__EXERCISE BRIEF__:
Reproduce the closing part of the entries exactly: the line with "05:17 | [STARTED]" and all lines after it, ending with the last line, and nothing else.

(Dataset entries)
# # # # #

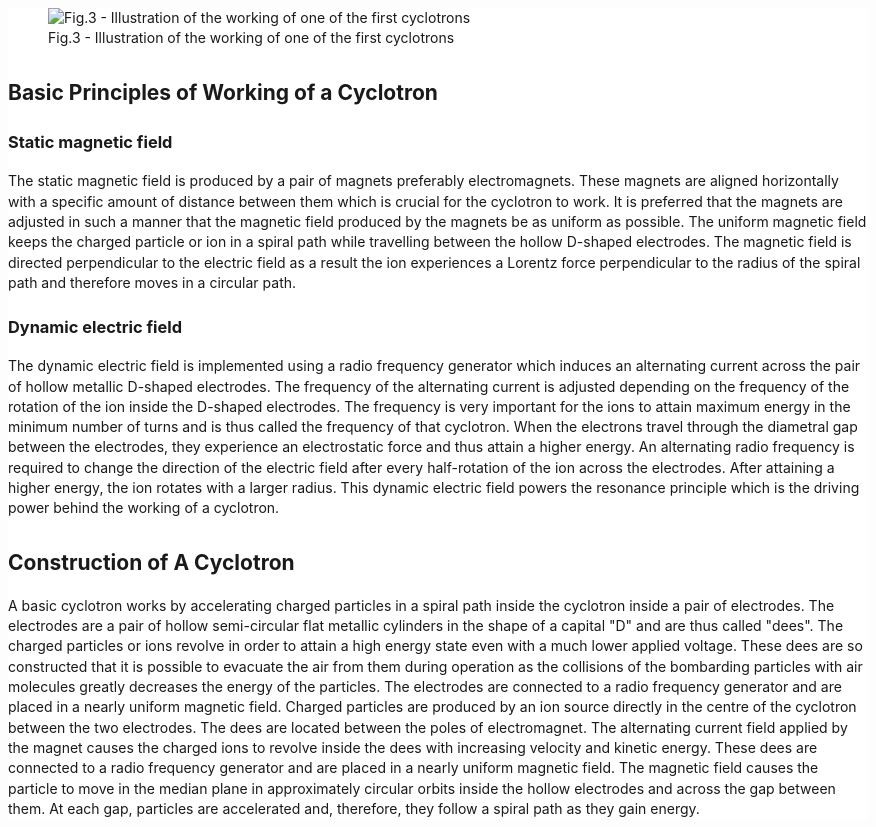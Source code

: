 <figure class="l-body">
  <img src="{{ site.baseurl }}/assets/img/projects/cyclotron/fig3.jpg" alt="Fig.3 - Illustration of the working of one of the first cyclotrons">
  <figcaption>Fig.3 - Illustration of the working of one of the first cyclotrons</figcaption>
</figure>

## Basic Principles of Working of a Cyclotron

### Static magnetic field

The static magnetic field is produced by a pair of magnets preferably
electromagnets. These magnets are aligned horizontally with a specific
amount of distance between them which is crucial for the cyclotron to
work. It is preferred that the magnets are adjusted in such a manner that
the magnetic field produced by the magnets be as uniform as possible.
The uniform magnetic field keeps the charged particle or ion in a spiral
path while travelling between the hollow D-shaped electrodes. The
magnetic field is directed perpendicular to the electric field as a result the
ion experiences a Lorentz force perpendicular to the radius of the spiral
path and therefore moves in a circular path.

### Dynamic electric field

The dynamic electric field is implemented using a radio frequency
generator which induces an alternating current across the pair of hollow
metallic D-shaped electrodes. The frequency of the alternating current is
adjusted depending on the frequency of the rotation of the ion inside the
D-shaped electrodes. The frequency is very important for the ions to
attain maximum energy in the minimum number of turns and is thus
called the frequency of that cyclotron. When the electrons travel through
the diametral gap between the electrodes, they experience an
electrostatic force and thus attain a higher energy. An alternating radio
frequency is required to change the direction of the electric field after
every half-rotation of the ion across the electrodes. After attaining a
higher energy, the ion rotates with a larger radius. This dynamic electric
field powers the resonance principle which is the driving power behind
the working of a cyclotron.

## Construction of A Cyclotron

A basic cyclotron works by accelerating charged particles in a spiral path inside
the cyclotron inside a pair of electrodes. The electrodes are a pair of hollow
semi-circular flat metallic cylinders in the shape of a capital "D" and are thus
called "dees". The charged particles or ions revolve in order to attain a high
energy state even with a much lower applied voltage. These dees are so
constructed that it is possible to evacuate the air from them during operation as
the collisions of the bombarding particles with air molecules greatly decreases
the energy of the particles. The electrodes are connected to a radio frequency
generator and are placed in a nearly uniform magnetic field. Charged particles
are produced by an ion source directly in the centre of the cyclotron between
the two electrodes. The dees are located between the poles of electromagnet.
The alternating current field applied by the magnet causes the charged ions to
revolve inside the dees with increasing velocity and kinetic energy. These dees
are connected to a radio frequency generator and are placed in a nearly uniform
magnetic field. The magnetic field causes the particle to move in the median
plane in approximately circular orbits inside the hollow electrodes and across
the gap between them. At each gap, particles are accelerated and, therefore,
they follow a spiral path as they gain energy.
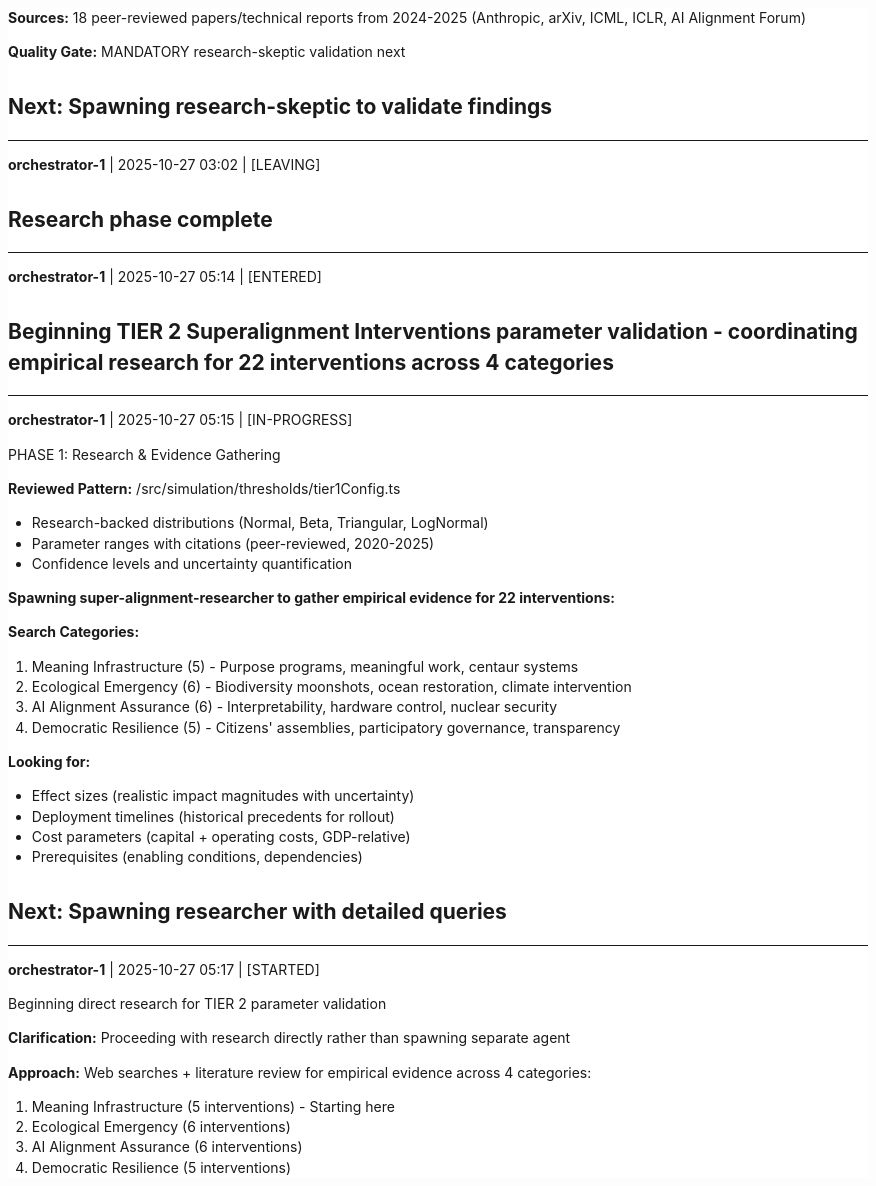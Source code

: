 **Sources:** 18 peer-reviewed papers/technical reports from 2024-2025 (Anthropic, arXiv, ICML, ICLR, AI Alignment Forum)

**Quality Gate:** MANDATORY research-skeptic validation next

**Next:** Spawning research-skeptic to validate findings
---

---
**orchestrator-1** | 2025-10-27 03:02 | [LEAVING]

Research phase complete
---

---
**orchestrator-1** | 2025-10-27 05:14 | [ENTERED]

Beginning TIER 2 Superalignment Interventions parameter validation - coordinating empirical research for 22 interventions across 4 categories
---

---
**orchestrator-1** | 2025-10-27 05:15 | [IN-PROGRESS]

PHASE 1: Research & Evidence Gathering

**Reviewed Pattern:** /src/simulation/thresholds/tier1Config.ts
- Research-backed distributions (Normal, Beta, Triangular, LogNormal)
- Parameter ranges with citations (peer-reviewed, 2020-2025)
- Confidence levels and uncertainty quantification

**Spawning super-alignment-researcher to gather empirical evidence for 22 interventions:**

**Search Categories:**
1. Meaning Infrastructure (5) - Purpose programs, meaningful work, centaur systems
2. Ecological Emergency (6) - Biodiversity moonshots, ocean restoration, climate intervention
3. AI Alignment Assurance (6) - Interpretability, hardware control, nuclear security
4. Democratic Resilience (5) - Citizens' assemblies, participatory governance, transparency

**Looking for:**
- Effect sizes (realistic impact magnitudes with uncertainty)
- Deployment timelines (historical precedents for rollout)
- Cost parameters (capital + operating costs, GDP-relative)
- Prerequisites (enabling conditions, dependencies)

**Next:** Spawning researcher with detailed queries
---

---
**orchestrator-1** | 2025-10-27 05:17 | [STARTED]

Beginning direct research for TIER 2 parameter validation

**Clarification:** Proceeding with research directly rather than spawning separate agent

**Approach:** Web searches + literature review for empirical evidence across 4 categories:
1. Meaning Infrastructure (5 interventions) - Starting here
2. Ecological Emergency (6 interventions)
3. AI Alignment Assurance (6 interventions)
4. Democratic Resilience (5 interventions)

# # # # #

__EXERCISE SOLUTION__:
**orchestrator-1** | 2025-10-27 05:17 | [STARTED]

Beginning direct research for TIER 2 parameter validation

**Clarification:** Proceeding with research directly rather than spawning separate agent

**Approach:** Web searches + literature review for empirical evidence across 4 categories:
1. Meaning Infrastructure (5 interventions) - Starting here
2. Ecological Emergency (6 interventions)
3. AI Alignment Assurance (6 interventions)
4. Democratic Resilience (5 interventions)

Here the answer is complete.